▸ **Required work**
Without leaving out a single line, copy the records exactly.

(Provided data)

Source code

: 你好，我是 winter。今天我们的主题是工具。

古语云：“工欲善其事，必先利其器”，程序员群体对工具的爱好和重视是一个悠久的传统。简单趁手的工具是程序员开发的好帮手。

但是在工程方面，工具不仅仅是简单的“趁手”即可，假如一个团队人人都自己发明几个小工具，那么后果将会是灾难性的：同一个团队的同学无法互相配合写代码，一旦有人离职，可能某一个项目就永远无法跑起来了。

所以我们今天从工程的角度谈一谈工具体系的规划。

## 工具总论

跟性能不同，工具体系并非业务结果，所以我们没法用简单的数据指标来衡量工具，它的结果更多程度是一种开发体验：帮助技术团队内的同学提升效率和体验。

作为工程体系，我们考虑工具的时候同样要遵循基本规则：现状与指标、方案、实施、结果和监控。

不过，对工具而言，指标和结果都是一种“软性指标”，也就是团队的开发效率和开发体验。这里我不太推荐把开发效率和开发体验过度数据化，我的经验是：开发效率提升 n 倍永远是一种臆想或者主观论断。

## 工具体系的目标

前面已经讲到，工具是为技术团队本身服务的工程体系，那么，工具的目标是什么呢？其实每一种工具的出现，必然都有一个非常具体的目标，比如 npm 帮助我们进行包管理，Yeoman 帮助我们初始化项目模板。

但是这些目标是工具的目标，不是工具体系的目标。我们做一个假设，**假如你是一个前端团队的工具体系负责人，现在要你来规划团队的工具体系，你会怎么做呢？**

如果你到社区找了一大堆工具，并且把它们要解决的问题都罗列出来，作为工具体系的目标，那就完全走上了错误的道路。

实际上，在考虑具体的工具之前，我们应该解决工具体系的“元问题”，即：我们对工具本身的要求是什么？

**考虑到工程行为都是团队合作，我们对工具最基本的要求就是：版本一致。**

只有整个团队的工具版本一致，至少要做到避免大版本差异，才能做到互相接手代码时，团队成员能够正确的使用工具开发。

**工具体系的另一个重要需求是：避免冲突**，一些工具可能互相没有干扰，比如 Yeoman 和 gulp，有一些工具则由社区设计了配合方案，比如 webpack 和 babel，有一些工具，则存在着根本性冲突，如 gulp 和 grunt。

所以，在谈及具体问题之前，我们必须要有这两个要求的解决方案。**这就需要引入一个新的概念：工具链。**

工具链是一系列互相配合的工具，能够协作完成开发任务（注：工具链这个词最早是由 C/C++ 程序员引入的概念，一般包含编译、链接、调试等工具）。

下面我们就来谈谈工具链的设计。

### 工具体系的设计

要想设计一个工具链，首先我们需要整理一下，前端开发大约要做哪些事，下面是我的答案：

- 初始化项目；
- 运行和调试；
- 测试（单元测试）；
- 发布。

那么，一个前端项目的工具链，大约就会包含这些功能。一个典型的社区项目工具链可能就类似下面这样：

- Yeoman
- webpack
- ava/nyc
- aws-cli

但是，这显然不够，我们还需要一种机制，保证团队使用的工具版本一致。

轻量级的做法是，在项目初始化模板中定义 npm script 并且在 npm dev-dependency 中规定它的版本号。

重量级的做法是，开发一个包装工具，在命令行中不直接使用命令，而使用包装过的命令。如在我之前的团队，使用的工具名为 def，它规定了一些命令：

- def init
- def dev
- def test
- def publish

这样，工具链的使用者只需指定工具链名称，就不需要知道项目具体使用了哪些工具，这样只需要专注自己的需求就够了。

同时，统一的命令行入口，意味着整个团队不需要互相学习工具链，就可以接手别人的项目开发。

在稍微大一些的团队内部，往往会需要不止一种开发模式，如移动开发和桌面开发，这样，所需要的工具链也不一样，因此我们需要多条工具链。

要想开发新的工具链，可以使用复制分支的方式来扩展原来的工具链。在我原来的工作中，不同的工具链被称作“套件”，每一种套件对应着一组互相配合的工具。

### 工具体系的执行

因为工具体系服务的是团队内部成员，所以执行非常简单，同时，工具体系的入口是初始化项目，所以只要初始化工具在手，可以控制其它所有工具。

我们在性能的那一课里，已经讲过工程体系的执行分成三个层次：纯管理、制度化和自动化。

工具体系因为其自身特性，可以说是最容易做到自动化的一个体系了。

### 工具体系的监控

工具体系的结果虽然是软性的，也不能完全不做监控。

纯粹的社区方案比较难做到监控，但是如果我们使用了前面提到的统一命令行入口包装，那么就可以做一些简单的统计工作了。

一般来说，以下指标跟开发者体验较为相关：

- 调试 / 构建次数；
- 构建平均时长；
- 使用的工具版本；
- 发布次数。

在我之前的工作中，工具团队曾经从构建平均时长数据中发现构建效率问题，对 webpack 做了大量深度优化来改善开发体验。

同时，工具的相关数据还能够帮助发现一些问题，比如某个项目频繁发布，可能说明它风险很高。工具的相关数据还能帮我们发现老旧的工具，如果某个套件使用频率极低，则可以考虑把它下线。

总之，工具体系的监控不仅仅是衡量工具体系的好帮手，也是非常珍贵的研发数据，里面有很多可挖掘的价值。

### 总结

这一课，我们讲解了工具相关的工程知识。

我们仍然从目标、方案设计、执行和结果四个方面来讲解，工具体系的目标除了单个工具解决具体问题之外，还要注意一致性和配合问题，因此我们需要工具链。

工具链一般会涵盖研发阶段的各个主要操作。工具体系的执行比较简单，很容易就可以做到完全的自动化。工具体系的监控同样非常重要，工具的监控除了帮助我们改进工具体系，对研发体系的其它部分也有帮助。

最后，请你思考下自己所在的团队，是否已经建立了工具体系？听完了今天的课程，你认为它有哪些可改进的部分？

(End Provided data)

▸ **Answer section**
Source code

: 你好，我是 winter。今天我们的主题是工具。

古语云：“工欲善其事，必先利其器”，程序员群体对工具的爱好和重视是一个悠久的传统。简单趁手的工具是程序员开发的好帮手。

但是在工程方面，工具不仅仅是简单的“趁手”即可，假如一个团队人人都自己发明几个小工具，那么后果将会是灾难性的：同一个团队的同学无法互相配合写代码，一旦有人离职，可能某一个项目就永远无法跑起来了。

所以我们今天从工程的角度谈一谈工具体系的规划。

## 工具总论

跟性能不同，工具体系并非业务结果，所以我们没法用简单的数据指标来衡量工具，它的结果更多程度是一种开发体验：帮助技术团队内的同学提升效率和体验。

作为工程体系，我们考虑工具的时候同样要遵循基本规则：现状与指标、方案、实施、结果和监控。

不过，对工具而言，指标和结果都是一种“软性指标”，也就是团队的开发效率和开发体验。这里我不太推荐把开发效率和开发体验过度数据化，我的经验是：开发效率提升 n 倍永远是一种臆想或者主观论断。

## 工具体系的目标

前面已经讲到，工具是为技术团队本身服务的工程体系，那么，工具的目标是什么呢？其实每一种工具的出现，必然都有一个非常具体的目标，比如 npm 帮助我们进行包管理，Yeoman 帮助我们初始化项目模板。

但是这些目标是工具的目标，不是工具体系的目标。我们做一个假设，**假如你是一个前端团队的工具体系负责人，现在要你来规划团队的工具体系，你会怎么做呢？**

如果你到社区找了一大堆工具，并且把它们要解决的问题都罗列出来，作为工具体系的目标，那就完全走上了错误的道路。

实际上，在考虑具体的工具之前，我们应该解决工具体系的“元问题”，即：我们对工具本身的要求是什么？

**考虑到工程行为都是团队合作，我们对工具最基本的要求就是：版本一致。**

只有整个团队的工具版本一致，至少要做到避免大版本差异，才能做到互相接手代码时，团队成员能够正确的使用工具开发。

**工具体系的另一个重要需求是：避免冲突**，一些工具可能互相没有干扰，比如 Yeoman 和 gulp，有一些工具则由社区设计了配合方案，比如 webpack 和 babel，有一些工具，则存在着根本性冲突，如 gulp 和 grunt。

所以，在谈及具体问题之前，我们必须要有这两个要求的解决方案。**这就需要引入一个新的概念：工具链。**

工具链是一系列互相配合的工具，能够协作完成开发任务（注：工具链这个词最早是由 C/C++ 程序员引入的概念，一般包含编译、链接、调试等工具）。

下面我们就来谈谈工具链的设计。

### 工具体系的设计

要想设计一个工具链，首先我们需要整理一下，前端开发大约要做哪些事，下面是我的答案：

- 初始化项目；
- 运行和调试；
- 测试（单元测试）；
- 发布。

那么，一个前端项目的工具链，大约就会包含这些功能。一个典型的社区项目工具链可能就类似下面这样：

- Yeoman
- webpack
- ava/nyc
- aws-cli

但是，这显然不够，我们还需要一种机制，保证团队使用的工具版本一致。

轻量级的做法是，在项目初始化模板中定义 npm script 并且在 npm dev-dependency 中规定它的版本号。

重量级的做法是，开发一个包装工具，在命令行中不直接使用命令，而使用包装过的命令。如在我之前的团队，使用的工具名为 def，它规定了一些命令：

- def init
- def dev
- def test
- def publish

这样，工具链的使用者只需指定工具链名称，就不需要知道项目具体使用了哪些工具，这样只需要专注自己的需求就够了。

同时，统一的命令行入口，意味着整个团队不需要互相学习工具链，就可以接手别人的项目开发。

在稍微大一些的团队内部，往往会需要不止一种开发模式，如移动开发和桌面开发，这样，所需要的工具链也不一样，因此我们需要多条工具链。

要想开发新的工具链，可以使用复制分支的方式来扩展原来的工具链。在我原来的工作中，不同的工具链被称作“套件”，每一种套件对应着一组互相配合的工具。

### 工具体系的执行

因为工具体系服务的是团队内部成员，所以执行非常简单，同时，工具体系的入口是初始化项目，所以只要初始化工具在手，可以控制其它所有工具。

我们在性能的那一课里，已经讲过工程体系的执行分成三个层次：纯管理、制度化和自动化。

工具体系因为其自身特性，可以说是最容易做到自动化的一个体系了。

### 工具体系的监控

工具体系的结果虽然是软性的，也不能完全不做监控。

纯粹的社区方案比较难做到监控，但是如果我们使用了前面提到的统一命令行入口包装，那么就可以做一些简单的统计工作了。

一般来说，以下指标跟开发者体验较为相关：

- 调试 / 构建次数；
- 构建平均时长；
- 使用的工具版本；
- 发布次数。

在我之前的工作中，工具团队曾经从构建平均时长数据中发现构建效率问题，对 webpack 做了大量深度优化来改善开发体验。

同时，工具的相关数据还能够帮助发现一些问题，比如某个项目频繁发布，可能说明它风险很高。工具的相关数据还能帮我们发现老旧的工具，如果某个套件使用频率极低，则可以考虑把它下线。

总之，工具体系的监控不仅仅是衡量工具体系的好帮手，也是非常珍贵的研发数据，里面有很多可挖掘的价值。

### 总结

这一课，我们讲解了工具相关的工程知识。

我们仍然从目标、方案设计、执行和结果四个方面来讲解，工具体系的目标除了单个工具解决具体问题之外，还要注意一致性和配合问题，因此我们需要工具链。

工具链一般会涵盖研发阶段的各个主要操作。工具体系的执行比较简单，很容易就可以做到完全的自动化。工具体系的监控同样非常重要，工具的监控除了帮助我们改进工具体系，对研发体系的其它部分也有帮助。

最后，请你思考下自己所在的团队，是否已经建立了工具体系？听完了今天的课程，你认为它有哪些可改进的部分？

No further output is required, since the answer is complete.